Strongyloidiasis is usually difficult to diagnose as the larval output is irregular and the parasite load is low. Serological methods, based on the detection of anti-S. stercoralis antibodies, are believed to be more applicable.

However, the cross-reactivity with other parasites antigens decreases the performance of serological tests for the diagnosis of strongyloidiasis 58. Today, ELISA and related methods are commonly used serological tests due to low costs, easy use, less variable results, and ease of automation 59. Using recombinant DNA technology, all protein antigens could be easily produced and applied for designing an ELISA kit 60-62. Diagnostic ELISA kits based on selected epitopes of B cells are novel and efficient approaches for serological diagnosis of infectious diseases 63,64.

Nowadays, bioinformatics tools and approaches help to design protein molecules with desirable and appropriate features 65-68. In silico methods have revolutionized the field of medical biotechnology by presenting a platform via predicting molecular structures and the molecular interactions between the designed therapeutics and their potential target receptors 69. Thus, online bioinformatics tools were used to design a multi-epitope protein for the diagnosis of strongyloidiasis, based on B cell linear epitopes of L3Nie.01 and IgG immunoreactive antigens.

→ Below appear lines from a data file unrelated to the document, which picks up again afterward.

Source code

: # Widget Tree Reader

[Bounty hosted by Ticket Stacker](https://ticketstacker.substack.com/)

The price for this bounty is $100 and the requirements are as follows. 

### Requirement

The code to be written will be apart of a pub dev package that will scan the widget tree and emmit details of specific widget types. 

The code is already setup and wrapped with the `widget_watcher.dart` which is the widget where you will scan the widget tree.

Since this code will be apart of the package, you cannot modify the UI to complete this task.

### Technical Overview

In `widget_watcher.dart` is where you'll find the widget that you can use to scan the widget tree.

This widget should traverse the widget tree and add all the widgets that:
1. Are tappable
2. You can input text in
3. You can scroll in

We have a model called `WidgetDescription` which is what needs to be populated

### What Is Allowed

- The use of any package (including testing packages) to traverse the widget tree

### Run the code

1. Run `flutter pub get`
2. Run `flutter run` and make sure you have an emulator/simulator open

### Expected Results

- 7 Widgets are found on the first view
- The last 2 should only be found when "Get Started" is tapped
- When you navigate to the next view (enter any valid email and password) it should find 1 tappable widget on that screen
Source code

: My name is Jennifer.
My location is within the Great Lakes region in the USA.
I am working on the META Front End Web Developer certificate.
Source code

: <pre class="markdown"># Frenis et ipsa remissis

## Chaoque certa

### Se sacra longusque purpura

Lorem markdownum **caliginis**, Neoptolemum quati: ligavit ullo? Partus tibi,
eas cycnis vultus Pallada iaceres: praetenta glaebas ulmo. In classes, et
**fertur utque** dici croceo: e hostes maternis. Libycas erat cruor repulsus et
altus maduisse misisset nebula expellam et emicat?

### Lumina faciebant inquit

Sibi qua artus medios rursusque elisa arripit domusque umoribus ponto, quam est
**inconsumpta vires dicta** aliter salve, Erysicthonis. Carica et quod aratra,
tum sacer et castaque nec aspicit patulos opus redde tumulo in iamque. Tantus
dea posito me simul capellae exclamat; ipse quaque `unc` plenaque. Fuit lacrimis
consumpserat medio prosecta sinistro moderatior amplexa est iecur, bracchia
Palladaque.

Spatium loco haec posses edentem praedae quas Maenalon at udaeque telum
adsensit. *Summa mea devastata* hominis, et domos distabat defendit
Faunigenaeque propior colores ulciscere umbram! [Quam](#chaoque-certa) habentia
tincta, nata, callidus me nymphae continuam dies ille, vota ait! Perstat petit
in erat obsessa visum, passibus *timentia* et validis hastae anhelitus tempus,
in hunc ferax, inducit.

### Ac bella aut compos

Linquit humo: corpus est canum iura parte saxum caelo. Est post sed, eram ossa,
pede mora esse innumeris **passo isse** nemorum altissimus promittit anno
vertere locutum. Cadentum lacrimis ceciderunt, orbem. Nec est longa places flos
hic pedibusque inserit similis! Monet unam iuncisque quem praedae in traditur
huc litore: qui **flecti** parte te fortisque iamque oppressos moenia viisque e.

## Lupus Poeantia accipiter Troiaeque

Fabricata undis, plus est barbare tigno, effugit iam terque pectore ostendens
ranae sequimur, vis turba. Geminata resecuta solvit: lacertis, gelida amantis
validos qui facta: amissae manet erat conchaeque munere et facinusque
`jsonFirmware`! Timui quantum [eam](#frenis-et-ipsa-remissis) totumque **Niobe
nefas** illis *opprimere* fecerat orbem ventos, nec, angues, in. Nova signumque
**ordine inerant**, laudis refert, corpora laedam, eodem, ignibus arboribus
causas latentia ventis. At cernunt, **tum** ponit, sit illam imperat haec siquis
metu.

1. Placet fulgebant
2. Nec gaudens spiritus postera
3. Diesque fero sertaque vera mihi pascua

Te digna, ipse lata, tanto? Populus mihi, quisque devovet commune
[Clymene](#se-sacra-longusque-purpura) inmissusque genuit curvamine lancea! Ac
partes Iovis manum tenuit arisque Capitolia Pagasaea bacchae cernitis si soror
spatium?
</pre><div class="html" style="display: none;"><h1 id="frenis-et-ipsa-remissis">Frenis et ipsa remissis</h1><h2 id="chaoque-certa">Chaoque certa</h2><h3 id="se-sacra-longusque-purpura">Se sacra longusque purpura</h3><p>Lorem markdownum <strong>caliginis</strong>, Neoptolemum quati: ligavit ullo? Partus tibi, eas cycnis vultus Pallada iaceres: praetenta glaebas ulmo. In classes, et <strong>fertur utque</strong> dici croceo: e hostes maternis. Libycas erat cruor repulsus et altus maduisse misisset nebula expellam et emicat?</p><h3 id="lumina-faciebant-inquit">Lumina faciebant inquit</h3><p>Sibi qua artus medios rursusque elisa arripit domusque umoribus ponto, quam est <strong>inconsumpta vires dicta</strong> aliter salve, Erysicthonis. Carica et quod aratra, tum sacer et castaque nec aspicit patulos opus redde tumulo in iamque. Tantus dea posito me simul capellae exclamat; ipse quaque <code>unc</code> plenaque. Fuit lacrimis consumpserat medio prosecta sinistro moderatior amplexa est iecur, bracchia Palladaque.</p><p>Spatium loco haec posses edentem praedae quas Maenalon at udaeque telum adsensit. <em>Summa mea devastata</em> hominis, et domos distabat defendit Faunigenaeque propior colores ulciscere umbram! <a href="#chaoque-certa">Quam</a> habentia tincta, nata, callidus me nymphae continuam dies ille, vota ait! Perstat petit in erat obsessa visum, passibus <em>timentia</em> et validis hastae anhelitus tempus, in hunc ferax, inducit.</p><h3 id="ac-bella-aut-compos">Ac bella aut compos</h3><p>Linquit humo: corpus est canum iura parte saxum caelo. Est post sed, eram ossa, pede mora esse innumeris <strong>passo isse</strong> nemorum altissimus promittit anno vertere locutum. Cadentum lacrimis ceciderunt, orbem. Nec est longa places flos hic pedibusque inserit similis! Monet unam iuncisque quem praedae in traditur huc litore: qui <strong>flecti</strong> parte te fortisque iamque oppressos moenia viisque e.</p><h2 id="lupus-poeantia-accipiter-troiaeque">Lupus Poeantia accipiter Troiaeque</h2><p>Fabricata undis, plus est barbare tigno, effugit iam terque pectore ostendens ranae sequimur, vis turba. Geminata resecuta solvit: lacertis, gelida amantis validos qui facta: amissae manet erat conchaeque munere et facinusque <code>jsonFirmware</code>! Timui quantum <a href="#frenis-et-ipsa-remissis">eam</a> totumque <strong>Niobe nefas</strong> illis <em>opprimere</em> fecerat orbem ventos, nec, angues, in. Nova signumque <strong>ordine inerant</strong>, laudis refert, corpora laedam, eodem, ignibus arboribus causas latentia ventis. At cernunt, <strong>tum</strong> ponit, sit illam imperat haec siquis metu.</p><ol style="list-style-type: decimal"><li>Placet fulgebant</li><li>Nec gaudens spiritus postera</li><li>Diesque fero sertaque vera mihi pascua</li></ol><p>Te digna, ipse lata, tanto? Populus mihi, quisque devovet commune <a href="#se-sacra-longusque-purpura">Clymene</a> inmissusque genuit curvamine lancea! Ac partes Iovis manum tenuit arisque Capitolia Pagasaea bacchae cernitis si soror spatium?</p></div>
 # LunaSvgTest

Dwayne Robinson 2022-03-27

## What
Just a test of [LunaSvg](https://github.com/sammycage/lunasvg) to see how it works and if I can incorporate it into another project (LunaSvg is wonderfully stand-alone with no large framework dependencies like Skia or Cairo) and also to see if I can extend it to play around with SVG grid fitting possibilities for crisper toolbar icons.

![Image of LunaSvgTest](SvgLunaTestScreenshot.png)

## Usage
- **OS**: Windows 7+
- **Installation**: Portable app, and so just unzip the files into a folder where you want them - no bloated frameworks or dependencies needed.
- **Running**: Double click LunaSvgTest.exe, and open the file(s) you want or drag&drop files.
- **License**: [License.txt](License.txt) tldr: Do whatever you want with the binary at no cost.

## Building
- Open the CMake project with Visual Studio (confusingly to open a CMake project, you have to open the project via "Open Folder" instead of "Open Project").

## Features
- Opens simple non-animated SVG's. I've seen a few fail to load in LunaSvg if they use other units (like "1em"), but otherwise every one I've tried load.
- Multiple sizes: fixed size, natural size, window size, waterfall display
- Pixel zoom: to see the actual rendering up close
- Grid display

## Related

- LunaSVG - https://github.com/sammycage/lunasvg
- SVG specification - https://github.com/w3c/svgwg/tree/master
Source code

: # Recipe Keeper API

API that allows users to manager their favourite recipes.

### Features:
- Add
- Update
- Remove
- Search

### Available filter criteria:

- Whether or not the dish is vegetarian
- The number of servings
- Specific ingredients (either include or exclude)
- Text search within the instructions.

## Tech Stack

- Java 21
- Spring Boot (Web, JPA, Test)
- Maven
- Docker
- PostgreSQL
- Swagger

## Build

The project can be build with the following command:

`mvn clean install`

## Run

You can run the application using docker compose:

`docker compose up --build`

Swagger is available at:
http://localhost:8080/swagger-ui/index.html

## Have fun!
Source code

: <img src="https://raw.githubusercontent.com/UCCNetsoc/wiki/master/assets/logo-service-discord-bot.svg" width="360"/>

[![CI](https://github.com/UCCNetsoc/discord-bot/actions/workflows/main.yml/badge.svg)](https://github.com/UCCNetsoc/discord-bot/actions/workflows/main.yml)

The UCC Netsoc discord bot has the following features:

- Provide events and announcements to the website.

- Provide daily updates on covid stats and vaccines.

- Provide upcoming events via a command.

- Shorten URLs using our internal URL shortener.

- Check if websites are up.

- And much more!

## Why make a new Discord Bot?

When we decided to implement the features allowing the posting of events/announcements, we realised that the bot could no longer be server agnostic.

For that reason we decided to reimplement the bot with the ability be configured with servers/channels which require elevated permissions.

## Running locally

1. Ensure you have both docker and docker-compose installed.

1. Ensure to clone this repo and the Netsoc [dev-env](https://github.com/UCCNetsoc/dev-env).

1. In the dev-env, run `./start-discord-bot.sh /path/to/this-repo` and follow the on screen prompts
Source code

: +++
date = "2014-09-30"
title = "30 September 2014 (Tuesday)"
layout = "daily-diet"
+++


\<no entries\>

Bisoffi et al showed that the L3Nie.01 antigen has no cross-reactivity with other parasite antigens 70. Furthermore, it has been shown that the diagnostic sensitivity of recombinant L3Nie.01 antigen is in the range of 72.3 to 78.9%, and its specificity ranges from 85.1 to 93.6% 58. Therefore, L3Nie.01-ELISA has been suggested as a serological method for assessing and determining treatment outcomes in endemic areas and has a significant role in monitoring public health interventions against strongyloidiasis 71.

Linker design is a very important and fundamental principle in the construction of de novo designed multi-domain proteins. Controlling the distance and orientation of domains in order to maximize the function of the desired protein is a difficult task in protein engineering. In 2001, Arai et al engineered and designed a suitable linker that aimed to provide logical consistency, flexibility, and spacing between the domains of a multifunctional fusion protein. It is shown that EAAAK helix binders can very effectively separate fusion protein domains, and that distances between domains can be controlled by changing EAAAK binding motifs. Therefore, the high potential of helical binders was indicated to be useful in protein engineering and design of multifunctional fusion proteins 72. In the present study, two servers were utilized for enhancing the prediction accuracy of linear epitopes with 20-and 16-mer B cell epitopes. Then, Microsoft Excel software was used to detect the most common and overlapping regions of each chosen protein. The selected regions of linear B cell epitopes were fused via EAAAK linker and a novel multi-epitope construct was built. To fix the distance between functional domains and intensify the expression of the final product in the bacterial host, EAAAK helical linker with the support of Glu-Lys salt bridge created a coherent structure 73,74. The absence of the linkers between the epitopes leads to the production of connected epitopes (neo-epitopes) and disturbance of protein function 75. Farhani et al utilized EAAAK as a rigid linker for binding HTL epitopes in their construct and designed a stable multi-epitope vaccine against pathogenic Shigella spp 76. Furthermore, Vakili et al used EAAAK peptide linker for binding multi-epitope construct of Leishmania infantum antigens to peptide adjuvant in N- and C- terminals which results in making a stable structure 74.

The DNA sequence of the construct was optimized based on codon usage of E. coli host. Analysis of optimization parameters including CAI, CFD, and GC contents by GenScript server showed that the optimized nucleotide sequence was suitable for overexpression in E. coli host.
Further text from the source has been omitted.